Exercise aim: Only the images are to be dropped; the records themselves must be repeated exactly.

Dataset entries

---+---

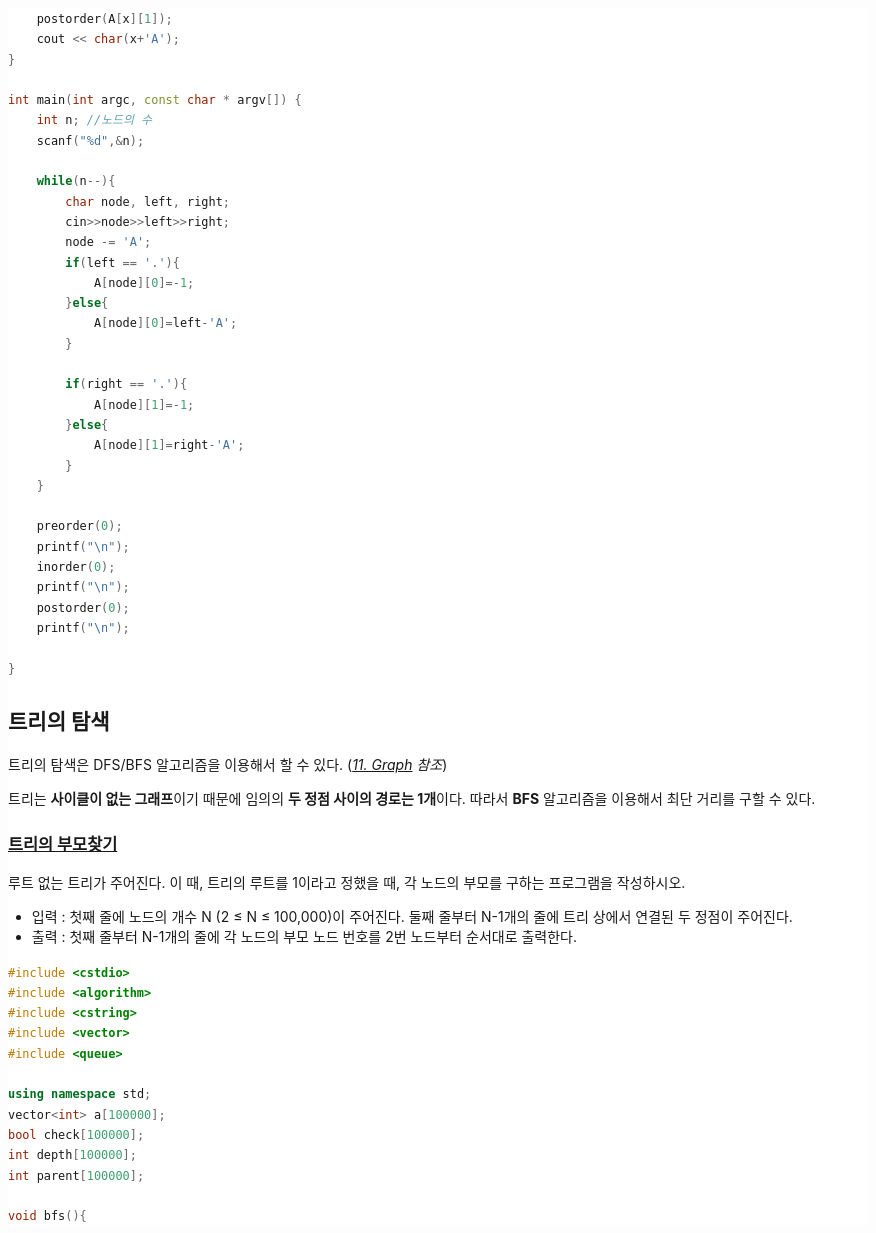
 ```cpp
    postorder(A[x][1]);
    cout << char(x+'A');
}

int main(int argc, const char * argv[]) {
    int n; //노드의 수
    scanf("%d",&n);
    
    while(n--){
        char node, left, right;
        cin>>node>>left>>right;
        node -= 'A';
        if(left == '.'){
            A[node][0]=-1;
        }else{
            A[node][0]=left-'A';
        }
        
        if(right == '.'){
            A[node][1]=-1;
        }else{
            A[node][1]=right-'A';
        }
    }
    
    preorder(0);
    printf("\n");
    inorder(0);
    printf("\n");
    postorder(0);
    printf("\n");
    
}
```



## 트리의 탐색

트리의 탐색은 DFS/BFS 알고리즘을 이용해서 할 수 있다. (*[11. Graph](https://dh00023.github.io/algorithm/ds/2018/05/11/algorithm-11/) 참조*)

트리는 **사이클이 없는 그래프**이기 때문에 임의의 **두 정점 사이의 경로는 1개**이다. 따라서 **BFS** 알고리즘을 이용해서 최단 거리를 구할 수 있다.

### [트리의 부모찾기](https://www.acmicpc.net/problem/11725)

루트 없는 트리가 주어진다. 이 때, 트리의 루트를 1이라고 정했을 때, 각 노드의 부모를 구하는 프로그램을 작성하시오.

- 입력 : 첫째 줄에 노드의 개수 N (2 ≤ N ≤ 100,000)이 주어진다. 둘째 줄부터 N-1개의 줄에 트리 상에서 연결된 두 정점이 주어진다.
- 출력 : 첫째 줄부터 N-1개의 줄에 각 노드의 부모 노드 번호를 2번 노드부터 순서대로 출력한다.

```cpp
#include <cstdio>
#include <algorithm>
#include <cstring>
#include <vector>
#include <queue>

using namespace std;
vector<int> a[100000];
bool check[100000];
int depth[100000];
int parent[100000];

void bfs(){
```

---+---

Response:
 ```cpp
    postorder(A[x][1]);
    cout << char(x+'A');
}

int main(int argc, const char * argv[]) {
    int n; //노드의 수
    scanf("%d",&n);
    
    while(n--){
        char node, left, right;
        cin>>node>>left>>right;
        node -= 'A';
        if(left == '.'){
            A[node][0]=-1;
        }else{
            A[node][0]=left-'A';
        }
        
        if(right == '.'){
            A[node][1]=-1;
        }else{
            A[node][1]=right-'A';
        }
    }
    
    preorder(0);
    printf("\n");
    inorder(0);
    printf("\n");
    postorder(0);
    printf("\n");
    
}
```



## 트리의 탐색

트리의 탐색은 DFS/BFS 알고리즘을 이용해서 할 수 있다. (*[11. Graph](https://dh00023.github.io/algorithm/ds/2018/05/11/algorithm-11/) 참조*)

트리는 **사이클이 없는 그래프**이기 때문에 임의의 **두 정점 사이의 경로는 1개**이다. 따라서 **BFS** 알고리즘을 이용해서 최단 거리를 구할 수 있다.

### [트리의 부모찾기](https://www.acmicpc.net/problem/11725)

루트 없는 트리가 주어진다. 이 때, 트리의 루트를 1이라고 정했을 때, 각 노드의 부모를 구하는 프로그램을 작성하시오.

- 입력 : 첫째 줄에 노드의 개수 N (2 ≤ N ≤ 100,000)이 주어진다. 둘째 줄부터 N-1개의 줄에 트리 상에서 연결된 두 정점이 주어진다.
- 출력 : 첫째 줄부터 N-1개의 줄에 각 노드의 부모 노드 번호를 2번 노드부터 순서대로 출력한다.

```cpp
#include <cstdio>
#include <algorithm>
#include <cstring>
#include <vector>
#include <queue>

using namespace std;
vector<int> a[100000];
bool check[100000];
int depth[100000];
int parent[100000];

void bfs(){
```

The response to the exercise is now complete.